_Task instructions:_
The response must consist of the lines below from the one with "Scored knowledge is higher in delayed" through the one with "3: An intervention", exactly as they appear and with both ends kept.

_Source information:_
★ ★ ★ ★ ★
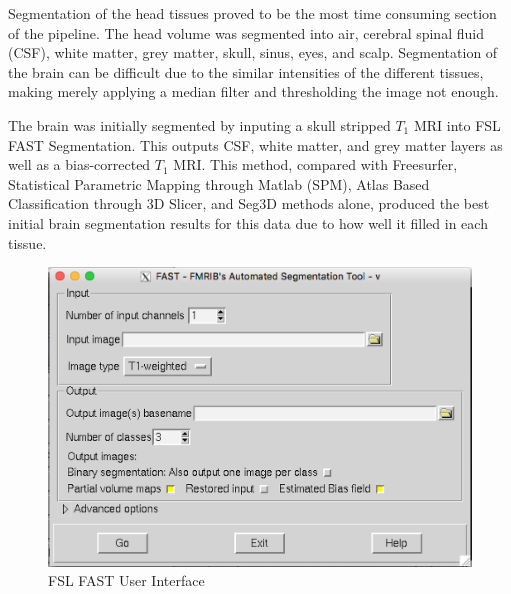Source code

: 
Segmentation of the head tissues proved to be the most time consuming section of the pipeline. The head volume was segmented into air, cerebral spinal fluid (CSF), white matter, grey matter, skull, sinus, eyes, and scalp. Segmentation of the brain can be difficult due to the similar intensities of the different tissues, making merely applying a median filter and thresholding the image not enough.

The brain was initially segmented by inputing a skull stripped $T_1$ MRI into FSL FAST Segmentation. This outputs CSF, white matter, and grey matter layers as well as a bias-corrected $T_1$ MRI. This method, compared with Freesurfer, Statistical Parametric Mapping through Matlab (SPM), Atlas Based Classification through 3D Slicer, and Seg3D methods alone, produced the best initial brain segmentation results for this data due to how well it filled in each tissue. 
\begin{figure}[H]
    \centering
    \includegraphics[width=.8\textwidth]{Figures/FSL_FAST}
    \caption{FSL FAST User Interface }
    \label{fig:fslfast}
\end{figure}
★ ★ ★ ★ ★
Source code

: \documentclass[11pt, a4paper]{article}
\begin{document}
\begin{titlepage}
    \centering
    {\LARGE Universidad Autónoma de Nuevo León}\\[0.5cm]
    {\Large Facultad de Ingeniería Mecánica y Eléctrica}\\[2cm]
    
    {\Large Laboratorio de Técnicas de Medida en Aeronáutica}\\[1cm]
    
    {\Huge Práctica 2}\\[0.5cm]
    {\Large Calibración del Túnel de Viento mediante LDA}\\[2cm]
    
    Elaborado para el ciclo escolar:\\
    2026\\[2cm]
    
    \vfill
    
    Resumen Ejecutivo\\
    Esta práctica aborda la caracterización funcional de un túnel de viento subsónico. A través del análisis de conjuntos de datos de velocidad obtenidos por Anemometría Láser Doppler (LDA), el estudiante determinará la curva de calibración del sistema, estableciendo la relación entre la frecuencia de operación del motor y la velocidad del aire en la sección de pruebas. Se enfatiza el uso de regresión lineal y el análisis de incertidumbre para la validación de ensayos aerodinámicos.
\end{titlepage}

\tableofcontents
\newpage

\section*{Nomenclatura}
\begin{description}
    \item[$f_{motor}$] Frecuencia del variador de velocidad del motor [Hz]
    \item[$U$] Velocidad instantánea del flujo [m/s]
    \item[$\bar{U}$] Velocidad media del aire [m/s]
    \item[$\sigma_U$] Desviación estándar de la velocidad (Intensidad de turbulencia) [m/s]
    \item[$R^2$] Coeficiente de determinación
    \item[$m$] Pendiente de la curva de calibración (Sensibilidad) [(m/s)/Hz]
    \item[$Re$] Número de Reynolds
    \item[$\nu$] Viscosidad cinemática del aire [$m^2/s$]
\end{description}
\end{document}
★ ★ ★ ★ ★
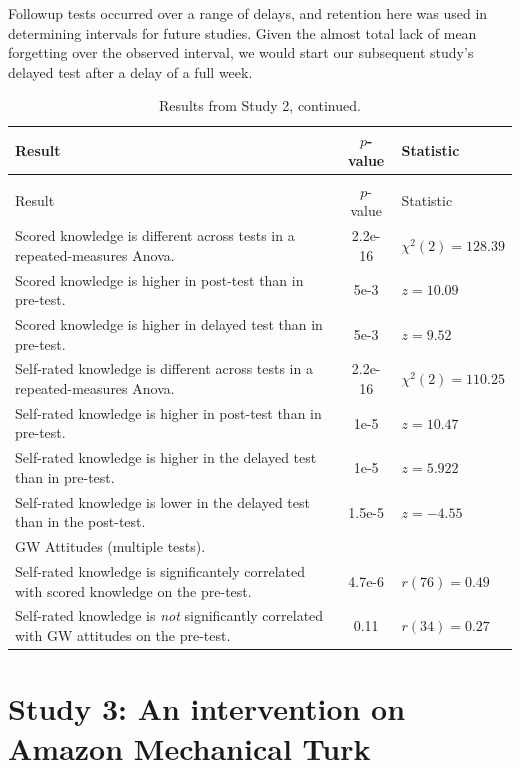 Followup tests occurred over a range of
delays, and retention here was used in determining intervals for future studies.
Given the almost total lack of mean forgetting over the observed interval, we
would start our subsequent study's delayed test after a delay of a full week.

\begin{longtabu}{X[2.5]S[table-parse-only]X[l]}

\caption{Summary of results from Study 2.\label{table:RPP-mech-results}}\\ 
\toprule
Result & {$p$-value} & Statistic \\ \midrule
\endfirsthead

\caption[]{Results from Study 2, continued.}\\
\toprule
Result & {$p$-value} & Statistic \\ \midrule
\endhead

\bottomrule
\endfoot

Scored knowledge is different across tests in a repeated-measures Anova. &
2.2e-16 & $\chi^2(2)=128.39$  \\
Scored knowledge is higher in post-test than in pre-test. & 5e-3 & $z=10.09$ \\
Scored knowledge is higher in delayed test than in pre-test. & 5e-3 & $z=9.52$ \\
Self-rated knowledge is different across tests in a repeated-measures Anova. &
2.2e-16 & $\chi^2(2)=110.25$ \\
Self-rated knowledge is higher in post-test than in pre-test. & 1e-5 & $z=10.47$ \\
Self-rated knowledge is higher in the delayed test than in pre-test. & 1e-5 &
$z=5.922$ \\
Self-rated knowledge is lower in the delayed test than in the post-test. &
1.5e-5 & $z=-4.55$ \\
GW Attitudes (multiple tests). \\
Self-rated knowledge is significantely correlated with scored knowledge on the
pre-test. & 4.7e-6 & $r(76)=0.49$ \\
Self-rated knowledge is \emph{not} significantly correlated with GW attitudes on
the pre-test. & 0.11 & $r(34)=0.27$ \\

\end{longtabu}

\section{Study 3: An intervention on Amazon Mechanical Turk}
★ ★ ★ ★ ★
_Answer to the exercise:_
Scored knowledge is higher in delayed test than in pre-test. & 5e-3 & $z=9.52$ \\
Self-rated knowledge is different across tests in a repeated-measures Anova. &
2.2e-16 & $\chi^2(2)=110.25$ \\
Self-rated knowledge is higher in post-test than in pre-test. & 1e-5 & $z=10.47$ \\
Self-rated knowledge is higher in the delayed test than in pre-test. & 1e-5 &
$z=5.922$ \\
Self-rated knowledge is lower in the delayed test than in the post-test. &
1.5e-5 & $z=-4.55$ \\
GW Attitudes (multiple tests). \\
Self-rated knowledge is significantely correlated with scored knowledge on the
pre-test. & 4.7e-6 & $r(76)=0.49$ \\
Self-rated knowledge is \emph{not} significantly correlated with GW attitudes on
the pre-test. & 0.11 & $r(34)=0.27$ \\

\end{longtabu}

\section{Study 3: An intervention on Amazon Mechanical Turk}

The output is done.